How long do you plan to stay in your current house? – Answering this key question helps determine the best places to invest remodeling resources. Long-term residents should take a different approach to house renovation than people planning to move house within a few years. When you are in it for the long term, updates have more of an impact on your day to day comfort than profitability. A logical focus is on things that will enhance functionality and personal enjoyment of your home.
If your life plan includes a near-term exit from your house, improvements should focus on the upgrades most appealing to potential buyers. Spending on these improvements should be restrained, targeting the things for which you know buyers will pay a premium.
How Old is Your House? – In some ways, the current state of your house is the best guide to determine the most sensible improvements to carry-off. If your old house is not set-up for modern living, for instance, functionality presents a natural place to start, giving buyers a sense of modern convenience, rather than a dated feeling.
Convert Your Loft – When adding-value for a sale, it doesn’t always make sense to invest substantial sums. A loft conversion represents a noted exception. The cost of such a move might exceed £10,000, so the housing market and other factors should be closely considered before moving ahead. And a major renovation doesn’t happen overnight, so your timing is also important. When everything does line-up favourably, utilising loft space can dramatically increase the value and appeal of your property.

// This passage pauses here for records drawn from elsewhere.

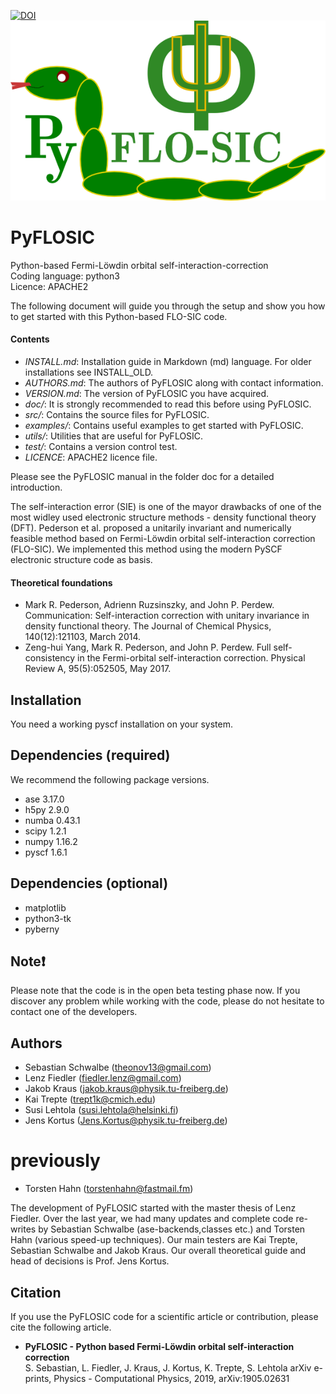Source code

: [![DOI](https://zenodo.org/badge/185756742.svg)](https://zenodo.org/badge/latestdoi/185756742)
![GitHub Logo](/images/pyflosic_logo.png)


# PyFLOSIC 
Python-based Fermi-Löwdin orbital self-interaction-correction  
Coding language: python3   
Licence: APACHE2   

The following document will guide you through the setup and show you how to get started with this Python-based FLO-SIC code.

#### Contents

- *INSTALL.md*: Installation guide in Markdown (md) language. For older installations see INSTALL_OLD.  
- *AUTHORS.md*: The authors of PyFLOSIC along with contact information.
- *VERSION.md*: The version of PyFLOSIC you have acquired.
- *doc/*: It is strongly recommended to read this before using PyFLOSIC.
- *src/*: Contains the source files for PyFLOSIC.
- *examples/*: Contains useful examples to get started with PyFLOSIC. 
- *utils/*: Utilities that are useful for PyFLOSIC.
- *test/*: Contains a version control test.
- *LICENCE*: APACHE2 licence file.

Please see the PyFLOSIC manual in the folder doc for a detailed introduction.

The self-interaction error (SIE) is one of the mayor drawbacks of one of the most widley used electronic structure methods - density functional theory (DFT). Pederson et al. proposed a unitarily invariant and numerically feasible method based on Fermi-Löwdin orbital self-interaction correction (FLO-SIC). We implemented this method using the modern PySCF electronic structure code as basis.   

#### Theoretical foundations  
* Mark R. Pederson, Adrienn Ruzsinszky, and John P. Perdew. Communication: Self-interaction correction with unitary invariance in density functional theory. The Journal of Chemical Physics, 140(12):121103, March 2014.
* Zeng-hui Yang, Mark R. Pederson, and John P. Perdew. Full self-consistency in the Fermi-orbital self-interaction correction. Physical Review A, 95(5):052505, May 2017.  

## Installation 
You need a working pyscf installation on your system. 

## Dependencies (required)
We recommend the following package versions. 

* ase 3.17.0
* h5py 2.9.0
* numba 0.43.1
* scipy 1.2.1
* numpy 1.16.2
* pyscf 1.6.1

## Dependencies (optional)

* matplotlib 
* python3-tk
* pyberny


## Note:heavy_exclamation_mark:
Please note that the code is in the open beta testing phase now. If you discover any problem while working with the code, please do not hesitate to contact one of the developers.      

## Authors 

* Sebastian Schwalbe (theonov13@gmail.com) 
* Lenz Fiedler (fiedler.lenz@gmail.com)
* Jakob Kraus (jakob.kraus@physik.tu-freiberg.de) 
* Kai Trepte (trept1k@cmich.edu) 
* Susi Lehtola (susi.lehtola@helsinki.fi)
* Jens Kortus (Jens.Kortus@physik.tu-freiberg.de)

# previously 
* Torsten Hahn (torstenhahn@fastmail.fm)

The development of PyFLOSIC started with the master thesis of Lenz Fiedler. Over the last year, we had many updates and complete code re-writes by Sebastian Schwalbe (ase-backends,classes etc.) and Torsten Hahn (various speed-up techniques). Our main testers are Kai Trepte, Sebastian Schwalbe and Jakob Kraus. Our overall theoretical guide and head of decisions is Prof. Jens Kortus.

## Citation
If you use the PyFLOSIC code for a scientific article or contribution, please cite the following article. 

* **PyFLOSIC - Python based Fermi-Löwdin orbital self-interaction correction**  
  S. Sebastian, L. Fiedler, J. Kraus, J. Kortus, K. Trepte, S. Lehtola
  arXiv e-prints, Physics - Computational Physics, 2019, arXiv:1905.02631  
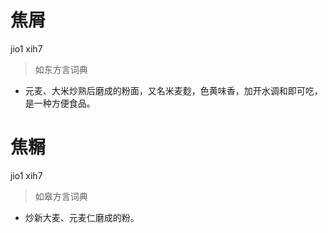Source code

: # 焦屑
jio1 xih7
> 如东方言词典
- 元麦、大米炒熟后磨成的粉面，又名米麦麨，色黄味香，加开水调和即可吃，是一种方便食品。

# 焦糏
jio1 xih7
> 如皋方言词典
- 炒新大麦、元麦仁磨成的粉。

Modernise the Kitchen – Home owners hold kitchens dear, because they often serve a dual function. Not only are prep areas the center of your culinary world, but in some households the kitchen also doubles as a social center. To cover both uses, the space must cross over seamlessly in form and function, presenting a user-friendly food preparation area that is also appealing (even impressive) to family members and guests. It is a tall order, so buyers appreciate homes in which the work has already been done, allowing them to enjoy the spoils. Time and budget permitting, kitchen upgrades provide excellent return on investment, when compared to other home improvement spending.
Improve the Exterior – With so many design choices made indoors, keeping-up the appearance of your home’s exterior sometimes takes a back seat to interior upgrades. As a seller, it is important to consider the overall aesthetic value of your property, including its exterior. Paint, garden plantings, and other enhancements are the first thing to stand out when potential buyers look over your house, so the money is well spent. For the best results, time your plantings so trees and shrubberies are well-sized and groomed when you plan to sell.
Update the Shower Room – Adding another washroom can be a worthwhile investment, when a single one isn’t enough to adequately serve your house. Each case is unique though, so the location of plumbing and the space you have available to frame a new loo are key considerations when estimating the cost of the project. When expanding the number of washrooms isn’t a realistic approach, improving your existing facility represents a faster, less costly update. For cost-efficient results, consider swapping lavatory fixtures, changing the paint scheme, and updating accessories.
Well-executed home improvements add value to your house and help attract buyers when it’s time to sell. By timing upgrades to coincide with your personal plans, it is possible to enjoy the updates while you live in the house and still profit from the improvements when you leave. To make the most of your home improvement budget, first answer a few questions about your future and then focus on cost-effective updates, offering the greatest returns.